I precedenti: Vučić contro l’OSCE e ancora contro BIRN
Non è la prima volta che Vučić attira l’attenzione per questioni relative alla libertà di stampa nel paese. Lo scorso giugno, il primo ministro se l’è presa con l’Organizzazione per la Sicurezza e Cooperazione in Europa (OSCE), accusandola di mentire dopo che essa aveva criticato il suo governo per aver cercato di limitare le critiche online alla sua gestione delle alluvioni. Dal 1° gennaio la Serbia è ora presidente a rotazione dell’OSCE per tutto il 2015.
“Vučić si è inventato un complotto internazionale volto a destituirlo, includendo l’OSCE, l’opposizione, gli ambasciatori stranieri, membri della polizia, il gruppo Bilderberg…” diceva nel luglio 2014 una dei cofondatori di Peščanik, Svetlana Lukić, a Osservatorio Balcani.
Lo scorso agosto, un’altra controversia aveva opposto Vučić a BIRN, questa volta in relazione alle rivelazioni del network giornalistico sull’accordo tra Serbia e Etihad per il passaggio di proprietà della compagnia aerea statale Air Serbia (ex JAT). Anche in tale occasione, Vučić aveva preso spunto dai finanziamenti UE a BIRN per criticarne pubblicamente l’operato.

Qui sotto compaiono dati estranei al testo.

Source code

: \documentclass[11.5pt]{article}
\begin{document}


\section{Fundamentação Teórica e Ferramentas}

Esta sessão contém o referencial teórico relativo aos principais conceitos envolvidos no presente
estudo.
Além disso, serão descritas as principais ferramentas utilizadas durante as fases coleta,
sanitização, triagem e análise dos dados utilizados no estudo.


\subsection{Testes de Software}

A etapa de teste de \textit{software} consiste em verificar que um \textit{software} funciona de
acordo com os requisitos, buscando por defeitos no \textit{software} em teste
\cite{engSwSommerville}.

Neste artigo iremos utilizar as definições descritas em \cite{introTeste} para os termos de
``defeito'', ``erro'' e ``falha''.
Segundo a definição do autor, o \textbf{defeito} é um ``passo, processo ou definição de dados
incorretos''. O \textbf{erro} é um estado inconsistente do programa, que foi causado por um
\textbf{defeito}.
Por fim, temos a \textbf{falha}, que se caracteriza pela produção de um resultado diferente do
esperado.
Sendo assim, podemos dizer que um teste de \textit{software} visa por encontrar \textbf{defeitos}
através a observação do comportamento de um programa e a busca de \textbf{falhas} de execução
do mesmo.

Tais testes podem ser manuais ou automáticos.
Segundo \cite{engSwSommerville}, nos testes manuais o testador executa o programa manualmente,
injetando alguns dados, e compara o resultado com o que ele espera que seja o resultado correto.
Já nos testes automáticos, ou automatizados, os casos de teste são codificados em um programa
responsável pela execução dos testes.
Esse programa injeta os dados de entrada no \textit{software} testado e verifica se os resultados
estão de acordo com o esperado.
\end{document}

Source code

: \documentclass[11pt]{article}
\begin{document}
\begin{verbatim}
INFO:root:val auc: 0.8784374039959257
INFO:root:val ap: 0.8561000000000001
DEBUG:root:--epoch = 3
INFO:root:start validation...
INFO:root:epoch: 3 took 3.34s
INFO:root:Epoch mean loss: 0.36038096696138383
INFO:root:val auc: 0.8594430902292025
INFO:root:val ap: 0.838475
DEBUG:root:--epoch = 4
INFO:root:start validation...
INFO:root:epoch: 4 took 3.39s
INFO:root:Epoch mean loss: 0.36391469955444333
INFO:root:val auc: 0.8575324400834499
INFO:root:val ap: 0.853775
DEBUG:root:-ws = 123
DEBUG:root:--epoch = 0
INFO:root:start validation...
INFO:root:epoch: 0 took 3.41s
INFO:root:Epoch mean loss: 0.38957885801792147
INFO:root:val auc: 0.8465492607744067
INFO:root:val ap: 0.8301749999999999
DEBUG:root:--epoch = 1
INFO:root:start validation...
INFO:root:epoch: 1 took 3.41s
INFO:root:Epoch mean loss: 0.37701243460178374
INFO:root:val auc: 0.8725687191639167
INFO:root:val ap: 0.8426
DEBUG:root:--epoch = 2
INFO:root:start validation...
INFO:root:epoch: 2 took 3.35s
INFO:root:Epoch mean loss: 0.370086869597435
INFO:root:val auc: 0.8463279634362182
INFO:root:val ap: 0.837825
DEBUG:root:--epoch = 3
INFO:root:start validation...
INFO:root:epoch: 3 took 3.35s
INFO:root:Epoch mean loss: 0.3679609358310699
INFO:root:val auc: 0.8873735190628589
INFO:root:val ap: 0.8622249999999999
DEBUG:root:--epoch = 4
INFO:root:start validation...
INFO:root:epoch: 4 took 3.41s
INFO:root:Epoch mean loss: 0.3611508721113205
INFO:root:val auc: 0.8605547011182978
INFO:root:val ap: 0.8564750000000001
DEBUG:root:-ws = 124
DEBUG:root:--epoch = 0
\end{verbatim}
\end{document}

“Avrei immaginato che Vučić dovesse ringraziare BIRN per aver portato alla luce la corruzione, che è ciò che lui aveva detto voler fare, anziché attaccarlo,” ha commentato Tim Judah. Vučić aveva conquistato il posto da primo ministro serbo, alle elezioni anticipate del marzo 2014, su una piattaforma politica di lotta alla corruzione e al malgoverno. Come nell’espressione coniata tempo fa dalla giornalista croata Ines Sabalic, “l’anticorruzione è il nuovo nazionalismo,” collante di legittimità perseguito perché in grado di garantire popolarità a partiti post-ideologici.
Un meeting di chiarimento tra il governo serbo e la delegazione UE a Belgrado è previsto per martedì 20 gennaio. Secondo l’analista Dusan Janjic, “è meglio [per tutti] che questa polemica si trasformi al più presto in un dialogo costruttivo”. Vučić è sotto pressione da più parti, secondo Janjic: da chi, all’interno del suo partito, segue la linea del presidente Nikolic e vorrebbe decelerare il passo nelle relazioni con l’UE, e dai contatti europei che hanno finora riposto nel primo ministro tutta la loro fiducia e si attendono di capire se egli possa essere ancora considerato un partner affidabile.
La Serbia ha ricevuto nel 2014 lo status di paese candidato all’adesione all’UE, ed aspetta ora una data per avviare ufficialmente i negoziati sui vari capitoli dell’acquis legislativo UE, dopo la prima conferenza intergovernativa UE/Serbia del gennaio 2014. Polemizzare con la Commissione UE e creare dubbi sullo stato della libertà di stampa nel paese peraltro in un momento in cui la libertà d’espressione è al centro dell’attenzione continentale a seguito del caso Charlie Hebdo, potrebbe non aiutare Belgrado a raggiungere tale obiettivo. Le istituzioni UE aspettano che riprenda in maniera concreta il dialogo tra Belgrado e Pristina, rimasto in sospeso nel 2014 per via delle scadenze elettorali nelle due capitali, prima di procedere ad ulteriori passi, che potrebbero essere presi nel Consiglio europeo del giugno 2015.